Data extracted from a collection
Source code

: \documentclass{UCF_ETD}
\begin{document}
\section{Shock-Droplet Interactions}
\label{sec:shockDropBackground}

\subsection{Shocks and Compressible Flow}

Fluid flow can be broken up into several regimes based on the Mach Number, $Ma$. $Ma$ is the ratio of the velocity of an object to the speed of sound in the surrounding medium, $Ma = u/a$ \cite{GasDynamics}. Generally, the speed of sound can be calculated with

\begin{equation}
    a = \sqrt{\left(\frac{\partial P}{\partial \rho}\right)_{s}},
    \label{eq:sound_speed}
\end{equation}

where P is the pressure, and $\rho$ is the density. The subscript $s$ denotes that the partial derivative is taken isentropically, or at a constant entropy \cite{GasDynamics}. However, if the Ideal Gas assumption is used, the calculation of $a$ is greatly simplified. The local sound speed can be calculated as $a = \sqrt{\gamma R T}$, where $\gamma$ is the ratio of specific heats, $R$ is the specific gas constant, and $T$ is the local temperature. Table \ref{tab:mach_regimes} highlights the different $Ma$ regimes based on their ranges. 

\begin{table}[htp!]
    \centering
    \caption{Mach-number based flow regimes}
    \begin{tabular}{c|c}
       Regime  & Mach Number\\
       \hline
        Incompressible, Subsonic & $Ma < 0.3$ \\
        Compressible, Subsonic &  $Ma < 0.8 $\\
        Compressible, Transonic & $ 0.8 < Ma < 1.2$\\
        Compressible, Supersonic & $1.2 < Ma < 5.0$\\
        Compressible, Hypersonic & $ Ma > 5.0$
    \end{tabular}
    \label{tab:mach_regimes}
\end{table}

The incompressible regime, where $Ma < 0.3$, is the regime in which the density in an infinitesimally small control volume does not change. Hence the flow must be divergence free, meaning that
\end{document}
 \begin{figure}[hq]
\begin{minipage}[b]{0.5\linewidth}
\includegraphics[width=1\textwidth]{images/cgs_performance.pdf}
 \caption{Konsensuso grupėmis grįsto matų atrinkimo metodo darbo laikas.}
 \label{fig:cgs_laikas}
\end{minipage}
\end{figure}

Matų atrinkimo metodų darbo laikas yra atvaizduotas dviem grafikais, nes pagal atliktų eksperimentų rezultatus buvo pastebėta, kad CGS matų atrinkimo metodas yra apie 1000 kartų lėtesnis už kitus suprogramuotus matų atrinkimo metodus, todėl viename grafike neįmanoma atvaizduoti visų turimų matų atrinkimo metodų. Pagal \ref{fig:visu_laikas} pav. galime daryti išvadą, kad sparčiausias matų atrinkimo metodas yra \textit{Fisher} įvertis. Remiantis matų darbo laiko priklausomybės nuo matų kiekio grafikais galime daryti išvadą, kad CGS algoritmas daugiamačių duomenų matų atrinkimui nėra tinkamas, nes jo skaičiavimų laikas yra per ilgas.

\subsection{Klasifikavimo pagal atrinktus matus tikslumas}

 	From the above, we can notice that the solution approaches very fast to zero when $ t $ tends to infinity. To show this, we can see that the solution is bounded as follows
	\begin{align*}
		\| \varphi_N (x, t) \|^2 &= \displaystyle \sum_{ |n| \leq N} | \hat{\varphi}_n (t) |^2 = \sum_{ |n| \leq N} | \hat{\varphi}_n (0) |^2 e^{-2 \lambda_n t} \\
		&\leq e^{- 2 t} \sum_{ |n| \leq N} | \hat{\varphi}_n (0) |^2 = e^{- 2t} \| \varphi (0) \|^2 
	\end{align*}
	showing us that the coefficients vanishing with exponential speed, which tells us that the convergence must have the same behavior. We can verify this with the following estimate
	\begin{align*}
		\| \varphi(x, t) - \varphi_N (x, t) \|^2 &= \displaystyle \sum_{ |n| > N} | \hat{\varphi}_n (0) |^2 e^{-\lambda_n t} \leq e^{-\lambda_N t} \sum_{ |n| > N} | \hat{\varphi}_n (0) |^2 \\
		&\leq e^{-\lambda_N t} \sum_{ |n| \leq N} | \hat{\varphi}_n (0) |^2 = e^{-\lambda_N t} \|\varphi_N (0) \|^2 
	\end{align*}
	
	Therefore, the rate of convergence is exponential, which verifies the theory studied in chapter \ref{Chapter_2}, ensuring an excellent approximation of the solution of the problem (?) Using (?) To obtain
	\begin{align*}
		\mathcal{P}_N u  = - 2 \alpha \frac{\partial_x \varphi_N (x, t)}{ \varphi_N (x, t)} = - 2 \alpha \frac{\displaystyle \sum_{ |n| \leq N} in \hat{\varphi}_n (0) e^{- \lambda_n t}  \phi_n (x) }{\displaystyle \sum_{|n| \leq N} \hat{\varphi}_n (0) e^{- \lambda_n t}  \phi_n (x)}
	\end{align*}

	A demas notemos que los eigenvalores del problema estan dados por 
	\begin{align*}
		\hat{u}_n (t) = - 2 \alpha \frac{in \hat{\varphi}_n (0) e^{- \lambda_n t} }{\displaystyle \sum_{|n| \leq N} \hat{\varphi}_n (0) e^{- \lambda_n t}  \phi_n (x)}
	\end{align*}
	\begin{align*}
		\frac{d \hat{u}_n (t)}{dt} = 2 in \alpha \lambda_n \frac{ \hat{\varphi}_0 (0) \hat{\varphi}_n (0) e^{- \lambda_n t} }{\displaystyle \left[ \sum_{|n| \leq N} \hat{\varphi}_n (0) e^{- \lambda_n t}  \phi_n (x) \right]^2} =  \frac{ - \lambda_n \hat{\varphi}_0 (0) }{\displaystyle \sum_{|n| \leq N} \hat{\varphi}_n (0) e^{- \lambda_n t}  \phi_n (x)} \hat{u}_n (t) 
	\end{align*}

> _WORK TO BE COMPLETED_: An exact copy of every record above is needed. Write it out word for word.

> _OUTPUT BELOW_:
Source code

: \documentclass{UCF_ETD}
\begin{document}
\section{Shock-Droplet Interactions}
\label{sec:shockDropBackground}

\subsection{Shocks and Compressible Flow}

Fluid flow can be broken up into several regimes based on the Mach Number, $Ma$. $Ma$ is the ratio of the velocity of an object to the speed of sound in the surrounding medium, $Ma = u/a$ \cite{GasDynamics}. Generally, the speed of sound can be calculated with

\begin{equation}
    a = \sqrt{\left(\frac{\partial P}{\partial \rho}\right)_{s}},
    \label{eq:sound_speed}
\end{equation}

where P is the pressure, and $\rho$ is the density. The subscript $s$ denotes that the partial derivative is taken isentropically, or at a constant entropy \cite{GasDynamics}. However, if the Ideal Gas assumption is used, the calculation of $a$ is greatly simplified. The local sound speed can be calculated as $a = \sqrt{\gamma R T}$, where $\gamma$ is the ratio of specific heats, $R$ is the specific gas constant, and $T$ is the local temperature. Table \ref{tab:mach_regimes} highlights the different $Ma$ regimes based on their ranges. 

\begin{table}[htp!]
    \centering
    \caption{Mach-number based flow regimes}
    \begin{tabular}{c|c}
       Regime  & Mach Number\\
       \hline
        Incompressible, Subsonic & $Ma < 0.3$ \\
        Compressible, Subsonic &  $Ma < 0.8 $\\
        Compressible, Transonic & $ 0.8 < Ma < 1.2$\\
        Compressible, Supersonic & $1.2 < Ma < 5.0$\\
        Compressible, Hypersonic & $ Ma > 5.0$
    \end{tabular}
    \label{tab:mach_regimes}
\end{table}

The incompressible regime, where $Ma < 0.3$, is the regime in which the density in an infinitesimally small control volume does not change. Hence the flow must be divergence free, meaning that
\end{document}
 \begin{figure}[hq]
\begin{minipage}[b]{0.5\linewidth}
\includegraphics[width=1\textwidth]{images/cgs_performance.pdf}
 \caption{Konsensuso grupėmis grįsto matų atrinkimo metodo darbo laikas.}
 \label{fig:cgs_laikas}
\end{minipage}
\end{figure}

Matų atrinkimo metodų darbo laikas yra atvaizduotas dviem grafikais, nes pagal atliktų eksperimentų rezultatus buvo pastebėta, kad CGS matų atrinkimo metodas yra apie 1000 kartų lėtesnis už kitus suprogramuotus matų atrinkimo metodus, todėl viename grafike neįmanoma atvaizduoti visų turimų matų atrinkimo metodų. Pagal \ref{fig:visu_laikas} pav. galime daryti išvadą, kad sparčiausias matų atrinkimo metodas yra \textit{Fisher} įvertis. Remiantis matų darbo laiko priklausomybės nuo matų kiekio grafikais galime daryti išvadą, kad CGS algoritmas daugiamačių duomenų matų atrinkimui nėra tinkamas, nes jo skaičiavimų laikas yra per ilgas.

\subsection{Klasifikavimo pagal atrinktus matus tikslumas}

 	From the above, we can notice that the solution approaches very fast to zero when $ t $ tends to infinity. To show this, we can see that the solution is bounded as follows
	\begin{align*}
		\| \varphi_N (x, t) \|^2 &= \displaystyle \sum_{ |n| \leq N} | \hat{\varphi}_n (t) |^2 = \sum_{ |n| \leq N} | \hat{\varphi}_n (0) |^2 e^{-2 \lambda_n t} \\
		&\leq e^{- 2 t} \sum_{ |n| \leq N} | \hat{\varphi}_n (0) |^2 = e^{- 2t} \| \varphi (0) \|^2 
	\end{align*}
	showing us that the coefficients vanishing with exponential speed, which tells us that the convergence must have the same behavior. We can verify this with the following estimate
	\begin{align*}
		\| \varphi(x, t) - \varphi_N (x, t) \|^2 &= \displaystyle \sum_{ |n| > N} | \hat{\varphi}_n (0) |^2 e^{-\lambda_n t} \leq e^{-\lambda_N t} \sum_{ |n| > N} | \hat{\varphi}_n (0) |^2 \\
		&\leq e^{-\lambda_N t} \sum_{ |n| \leq N} | \hat{\varphi}_n (0) |^2 = e^{-\lambda_N t} \|\varphi_N (0) \|^2 
	\end{align*}
	
	Therefore, the rate of convergence is exponential, which verifies the theory studied in chapter \ref{Chapter_2}, ensuring an excellent approximation of the solution of the problem (?) Using (?) To obtain
	\begin{align*}
		\mathcal{P}_N u  = - 2 \alpha \frac{\partial_x \varphi_N (x, t)}{ \varphi_N (x, t)} = - 2 \alpha \frac{\displaystyle \sum_{ |n| \leq N} in \hat{\varphi}_n (0) e^{- \lambda_n t}  \phi_n (x) }{\displaystyle \sum_{|n| \leq N} \hat{\varphi}_n (0) e^{- \lambda_n t}  \phi_n (x)}
	\end{align*}

	A demas notemos que los eigenvalores del problema estan dados por 
	\begin{align*}
		\hat{u}_n (t) = - 2 \alpha \frac{in \hat{\varphi}_n (0) e^{- \lambda_n t} }{\displaystyle \sum_{|n| \leq N} \hat{\varphi}_n (0) e^{- \lambda_n t}  \phi_n (x)}
	\end{align*}
	\begin{align*}
		\frac{d \hat{u}_n (t)}{dt} = 2 in \alpha \lambda_n \frac{ \hat{\varphi}_0 (0) \hat{\varphi}_n (0) e^{- \lambda_n t} }{\displaystyle \left[ \sum_{|n| \leq N} \hat{\varphi}_n (0) e^{- \lambda_n t}  \phi_n (x) \right]^2} =  \frac{ - \lambda_n \hat{\varphi}_0 (0) }{\displaystyle \sum_{|n| \leq N} \hat{\varphi}_n (0) e^{- \lambda_n t}  \phi_n (x)} \hat{u}_n (t) 
	\end{align*}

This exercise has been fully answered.